Copy exactly the lines of the data below that run from the line holding "de las ecuaciones" through the line holding "suelen ser más", both ends included.

▶ [Data records]:

____

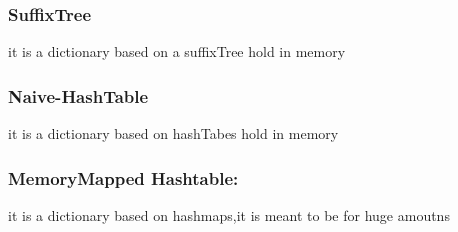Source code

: \subsubsection{SuffixTree}  

it is a dictionary based on a suffixTree hold in memory

\subsubsection{Naive-HashTable}
  it is a dictionary based on hashTabes hold in memory
  
\subsubsection{MemoryMapped Hashtable:}it is a dictionary based on hashmaps,it is meant to be for huge amoutns

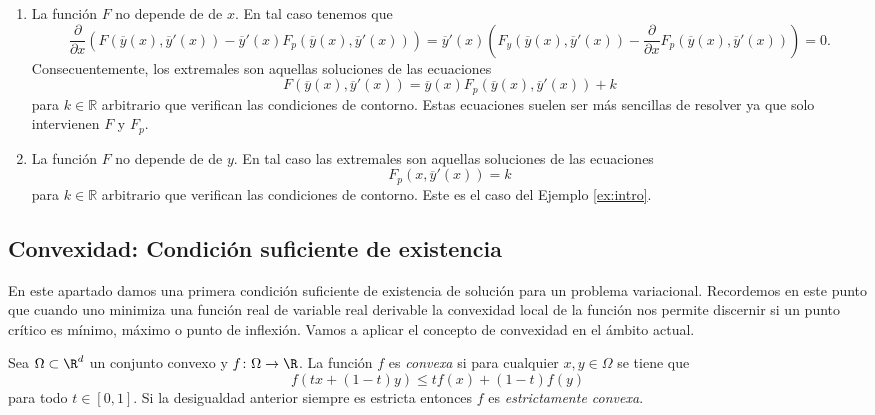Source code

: \documentclass{article}
\begin{document}
\begin{enumerate}
\item La función $F$ no depende de de $x$. En tal caso tenemos que
  \[\frac{\partial}{\partial x} \left(F(\overline{y}(x), \overline{y}'(x)) - \overline{y}'(x)
      F_p(\overline{y}(x), \overline{y}'(x))\right) = \overline{y}'(x) \left(F_y(\overline{y}(x),
      \overline{y}'(x)) - \frac{\partial}{\partial x} F_p(\overline{y}(x), \overline{y}'(x))\right)
    = 0.\] Consecuentemente, los extremales son aquellas soluciones de las ecuaciones
  \begin{equation}
    \label{eq:el:x}
    F(\overline{y}(x), \overline{y}'(x)) = \overline{y}(x) F_p(\overline{y}(x), \overline{y}'(x)) + k
  \end{equation}
  para $k \in \mathbb{R}$ arbitrario que verifican las condiciones de contorno. Estas ecuaciones
  suelen ser más sencillas de resolver ya que solo intervienen $F$ y $F_p$.
\item La función $F$ no depende de de $y$. En tal caso las extremales son aquellas soluciones de las
  ecuaciones
  \begin{equation}
    \label{eq:el:y}
    F_p(x, \overline{y}'(x)) = k
  \end{equation}
  para $k \in \mathbb{R}$ arbitrario que verifican las condiciones de contorno. Este es el caso del
  Ejemplo \ref{ex:intro}.
\end{enumerate}

\subsection{Convexidad: Condición suficiente de existencia}

En este apartado damos una primera condición suficiente de existencia de solución para un problema
variacional. Recordemos en este punto que cuando uno minimiza una función real de variable real
derivable la convexidad local de la función nos permite discernir si un punto crítico es mínimo,
máximo o punto de inflexión. Vamos a aplicar el concepto de convexidad en el ámbito actual.

\begin{definition}
  Sea $\Omega \subset \R^d$ un conjunto convexo y $f \colon \Omega \to \R$. La función $f$ es
  \emph{convexa} si para cualquier $x,y \in \Omega$ se tiene que
  \[ f(tx + (1-t)y) \le tf(x) + (1-t)f(y) \] para todo $t \in [0,1]$. Si la desigualdad anterior
  siempre es estricta entonces $f$ es \emph{estrictamente convexa}.
\end{definition}
\end{document}
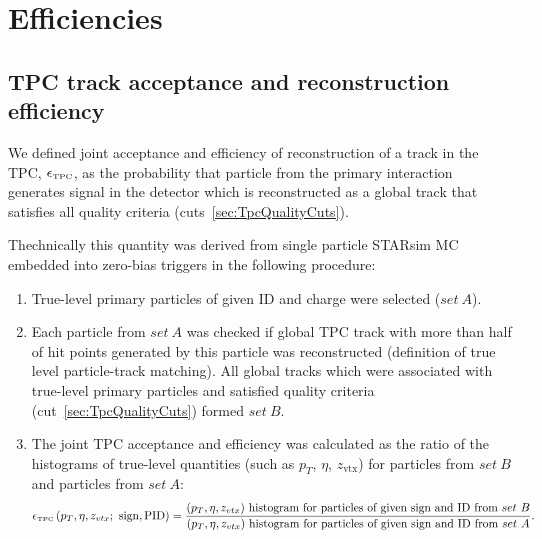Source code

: 

\chapter{Efficiencies}\label{chap:efficiencies}

\section{TPC track acceptance and reconstruction efficiency}\label{sec:tpcAccAndEff}
We defined joint acceptance and efficiency of reconstruction of a track in the TPC, $\epsilon_{\textrm{\tiny TPC}}$, as the probability that particle from the primary interaction generates signal in the detector which is reconstructed as a global track that satisfies all quality criteria (cuts~\ref{sec:TpcQualityCuts}).

Thechnically this quantity was derived from single particle STARsim MC embedded into zero-bias triggers in the following procedure:
\begin{enumerate}
	\item True-level primary particles of given ID and charge were selected ($set~A$).
	\item Each particle from $set~A$ was checked if global TPC track with more than half of hit points generated by this particle was reconstructed (definition of true level particle-track matching). All global tracks which were associated with true-level primary particles and satisfied quality criteria (cut~\ref{sec:TpcQualityCuts}) formed $set~B$.
	\item The joint TPC acceptance and efficiency was calculated as the ratio of the histograms of true-level quantities (such as $p_{T}$, $\eta$, $z_{\textrm{vtx}}$) for particles from $set~B$ and particles from $set~A$:
	\begin{equation}\label{eq:tpcAccAndEffDefinition}
		\epsilon_{\textrm{\tiny TPC}}\left(p_{T}, \eta, z_{vtx};~\textrm{sign},\textrm{PID}\right) = \frac{(p_{T},\eta, z_{vtx})~\textrm{histogram for particles of given sign and ID from}~set~B}{(p_{T},\eta, z_{vtx})~\textrm{histogram for particles of given sign and ID from}~set~A}.
	\end{equation}

\end{enumerate}

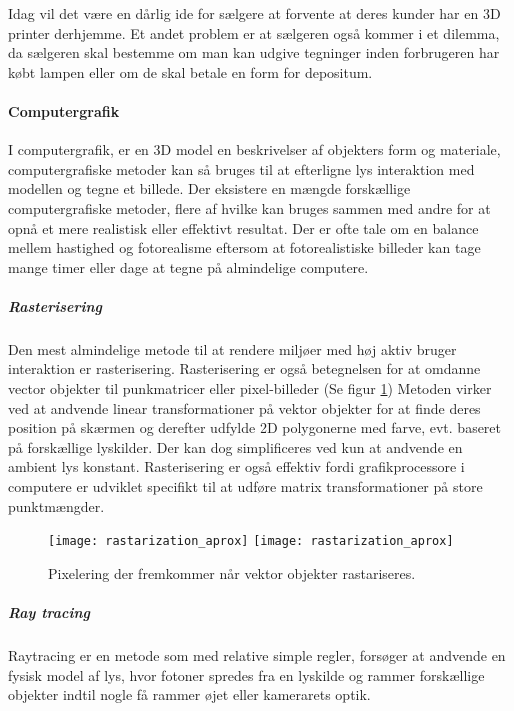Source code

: Idag vil det være en dårlig ide for sælgere at forvente at deres kunder har en 3D printer derhjemme. Et andet problem er at sælgeren også kommer i et dilemma, da sælgeren skal bestemme om man kan udgive tegninger inden forbrugeren har købt lampen eller om de skal betale en form for depositum.

\paragraph{Computergrafik \cite{computergrafik_introduktion}}
I computergrafik, er en 3D model en beskrivelser af objekters form og materiale, computergrafiske metoder kan så bruges til at efterligne lys interaktion med modellen og tegne et billede. Der eksistere en mængde forskællige computergrafiske metoder, flere af hvilke kan bruges sammen med andre for at opnå et mere realistisk eller effektivt resultat. Der er ofte tale om en balance mellem hastighed og fotorealisme eftersom at fotorealistiske billeder kan tage mange timer eller dage at tegne på almindelige computere.

\subparagraph{Rasterisering}
Den mest almindelige metode til at rendere miljøer med høj aktiv bruger interaktion er rasterisering. Rasterisering er også betegnelsen for at omdanne vector objekter til punkmatricer eller pixel-billeder (Se figur \ref{fig:pixelering}) Metoden virker ved at andvende linear transformationer på vektor objekter for at finde deres position på skærmen og derefter udfylde 2D polygonerne med farve, evt. baseret på forskællige lyskilder. Der kan dog simplificeres ved kun at andvende en ambient lys konstant. Rasterisering er også effektiv fordi grafikprocessore i computere er udviklet specifikt til at udføre matrix transformationer på store punktmængder.
\begin{figure}[H]
    \centering
    \texttt{[image: rastarization\_aprox]}
    \texttt{[image: rastarization\_aprox]}
    \caption{Pixelering der fremkommer når vektor objekter rastariseres.}
    \label{fig:pixelering}
\end{figure}
\subparagraph{Ray tracing \cite{raytracing_for_begyndere}}
Raytracing er en metode som med relative simple regler, forsøger at andvende en fysisk model af lys, hvor fotoner spredes fra en lyskilde og rammer forskællige objekter indtil nogle få rammer øjet eller kamerarets optik. 

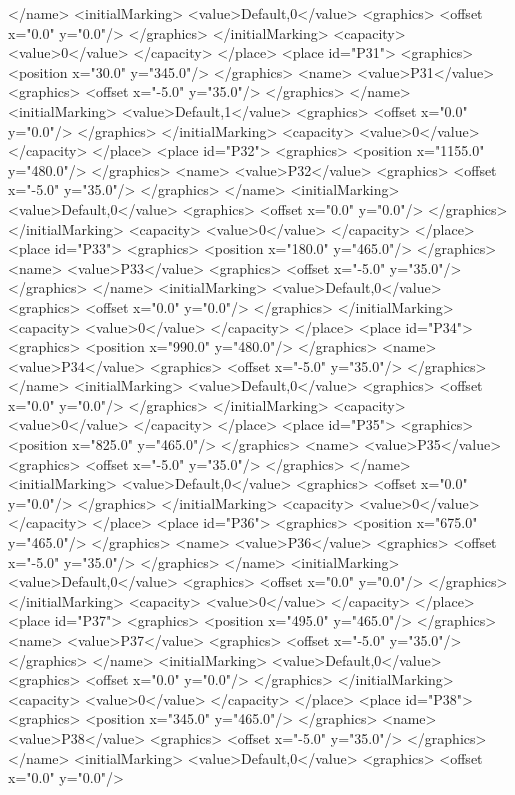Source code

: </name>
<initialMarking>
<value>Default,0</value>
<graphics>
<offset x="0.0" y="0.0"/>
</graphics>
</initialMarking>
<capacity>
<value>0</value>
</capacity>
</place>
<place id="P31">
<graphics>
<position x="30.0" y="345.0"/>
</graphics>
<name>
<value>P31</value>
<graphics>
<offset x="-5.0" y="35.0"/>
</graphics>
</name>
<initialMarking>
<value>Default,1</value>
<graphics>
<offset x="0.0" y="0.0"/>
</graphics>
</initialMarking>
<capacity>
<value>0</value>
</capacity>
</place>
<place id="P32">
<graphics>
<position x="1155.0" y="480.0"/>
</graphics>
<name>
<value>P32</value>
<graphics>
<offset x="-5.0" y="35.0"/>
</graphics>
</name>
<initialMarking>
<value>Default,0</value>
<graphics>
<offset x="0.0" y="0.0"/>
</graphics>
</initialMarking>
<capacity>
<value>0</value>
</capacity>
</place>
<place id="P33">
<graphics>
<position x="180.0" y="465.0"/>
</graphics>
<name>
<value>P33</value>
<graphics>
<offset x="-5.0" y="35.0"/>
</graphics>
</name>
<initialMarking>
<value>Default,0</value>
<graphics>
<offset x="0.0" y="0.0"/>
</graphics>
</initialMarking>
<capacity>
<value>0</value>
</capacity>
</place>
<place id="P34">
<graphics>
<position x="990.0" y="480.0"/>
</graphics>
<name>
<value>P34</value>
<graphics>
<offset x="-5.0" y="35.0"/>
</graphics>
</name>
<initialMarking>
<value>Default,0</value>
<graphics>
<offset x="0.0" y="0.0"/>
</graphics>
</initialMarking>
<capacity>
<value>0</value>
</capacity>
</place>
<place id="P35">
<graphics>
<position x="825.0" y="465.0"/>
</graphics>
<name>
<value>P35</value>
<graphics>
<offset x="-5.0" y="35.0"/>
</graphics>
</name>
<initialMarking>
<value>Default,0</value>
<graphics>
<offset x="0.0" y="0.0"/>
</graphics>
</initialMarking>
<capacity>
<value>0</value>
</capacity>
</place>
<place id="P36">
<graphics>
<position x="675.0" y="465.0"/>
</graphics>
<name>
<value>P36</value>
<graphics>
<offset x="-5.0" y="35.0"/>
</graphics>
</name>
<initialMarking>
<value>Default,0</value>
<graphics>
<offset x="0.0" y="0.0"/>
</graphics>
</initialMarking>
<capacity>
<value>0</value>
</capacity>
</place>
<place id="P37">
<graphics>
<position x="495.0" y="465.0"/>
</graphics>
<name>
<value>P37</value>
<graphics>
<offset x="-5.0" y="35.0"/>
</graphics>
</name>
<initialMarking>
<value>Default,0</value>
<graphics>
<offset x="0.0" y="0.0"/>
</graphics>
</initialMarking>
<capacity>
<value>0</value>
</capacity>
</place>
<place id="P38">
<graphics>
<position x="345.0" y="465.0"/>
</graphics>
<name>
<value>P38</value>
<graphics>
<offset x="-5.0" y="35.0"/>
</graphics>
</name>
<initialMarking>
<value>Default,0</value>
<graphics>
<offset x="0.0" y="0.0"/>
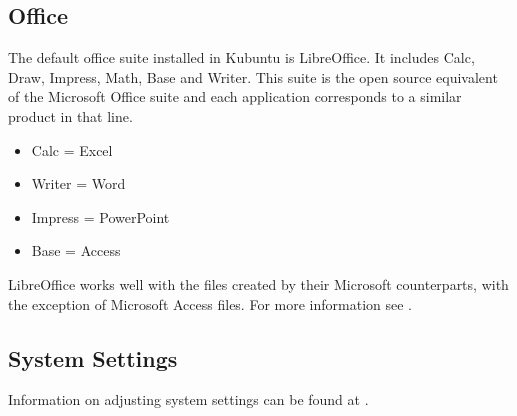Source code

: \documentclass[letterpaper,10pt,english]{sphinxmanual}
\begin{document}
\subsection{Office}
\label{\detokenize{docs/software-management/software:office}}
\sphinxAtStartPar
The default office suite installed in Kubuntu is LibreOffice. It includes Calc, Draw, Impress, Math, Base and Writer. This suite is the open source equivalent of the Microsoft Office suite and each application corresponds to a similar product in that line.
\begin{itemize}
\item {} 
\sphinxAtStartPar
Calc = Excel

\item {} 
\sphinxAtStartPar
Writer = Word

\item {} 
\sphinxAtStartPar
Impress = PowerPoint

\item {} 
\sphinxAtStartPar
Base = Access

\end{itemize}

\sphinxAtStartPar
LibreOffice works well with the files created by their Microsoft counterparts, with the exception of Microsoft Access files. For more information see .


\subsection{System Settings}
\label{\detokenize{docs/software-management/software:system-settings}}
\sphinxAtStartPar
Information on adjusting system settings can be found at .
\end{document}
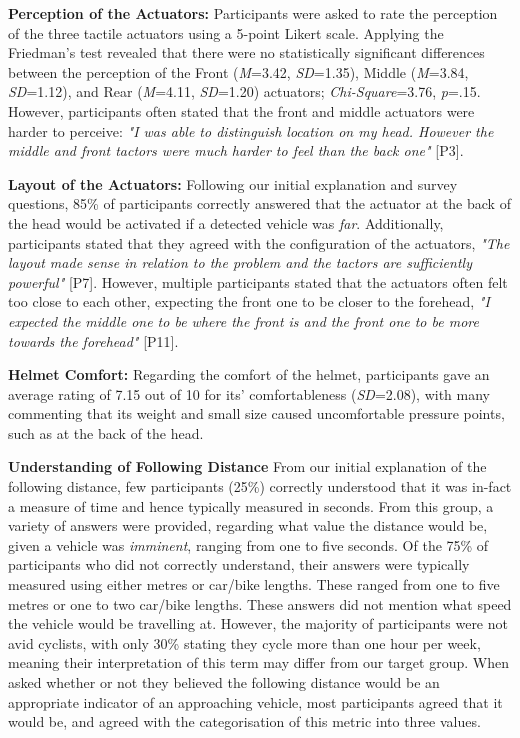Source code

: \documentclass{mpaper}
\begin{document}
\textbf{Perception of the Actuators:} Participants were asked to rate the perception of the three tactile actuators using a 5-point Likert scale. Applying the Friedman's test revealed that there were no statistically significant differences between the perception of the Front (\textit{M}=3.42, \textit{SD}=1.35), Middle (\textit{M}=3.84, \textit{SD}=1.12), and Rear (\textit{M}=4.11, \textit{SD}=1.20) actuators; \textit{Chi-Square}=3.76, \textit{p}=.15. However, participants often stated that the front and middle actuators were harder to perceive: \textit{"I was able to distinguish location on my head. However the middle and front tactors were much harder to feel than the back one"} [P3].

\textbf{Layout of the Actuators:} Following our initial explanation and survey questions, 85\% of participants correctly answered that the actuator at the back of the head would be activated if a detected vehicle was \textit{far}. Additionally, participants stated that they agreed with the configuration of the actuators, \textit{"The layout made sense in relation to the problem and the tactors are sufficiently powerful"} [P7]. However, multiple participants stated that the actuators often felt too close to each other, expecting the front one to be closer to the forehead, \textit{"I expected the middle one to be where the front is and the front one to be more towards the forehead"} [P11].

\textbf{Helmet Comfort:}
Regarding the comfort of the helmet, participants gave an average rating of 7.15 out of 10 for its' comfortableness (\textit{SD}=2.08), with many commenting that its weight and small size caused uncomfortable pressure points, such as at the back of the head. 

\textbf{Understanding of Following Distance}
From our initial explanation of the following distance, few participants (25\%) correctly understood that it was in-fact a measure of time and hence typically measured in seconds. From this group, a variety of answers were provided, regarding what value the distance would be, given a vehicle was \textit{imminent}, ranging from one to five seconds. Of the 75\% of participants who did not correctly understand, their answers were typically measured using either metres or car/bike lengths. These ranged from one to five metres or one to two car/bike lengths. These answers did not mention what speed the vehicle would be travelling at. However, the majority of participants were not avid cyclists, with only 30\% stating they cycle more than one hour per week, meaning their interpretation of this term may differ from our target group. When asked whether or not they believed the following distance would be an appropriate indicator of an approaching vehicle, most participants agreed that it would be, and agreed with the categorisation of this metric into three values.
\end{document}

____

▶ [Solution to the problem]:
    = 0.\] Consecuentemente, los extremales son aquellas soluciones de las ecuaciones
  \begin{equation}
    \label{eq:el:x}
    F(\overline{y}(x), \overline{y}'(x)) = \overline{y}(x) F_p(\overline{y}(x), \overline{y}'(x)) + k
  \end{equation}
  para $k \in \mathbb{R}$ arbitrario que verifican las condiciones de contorno. Estas ecuaciones
  suelen ser más sencillas de resolver ya que solo intervienen $F$ y $F_p$.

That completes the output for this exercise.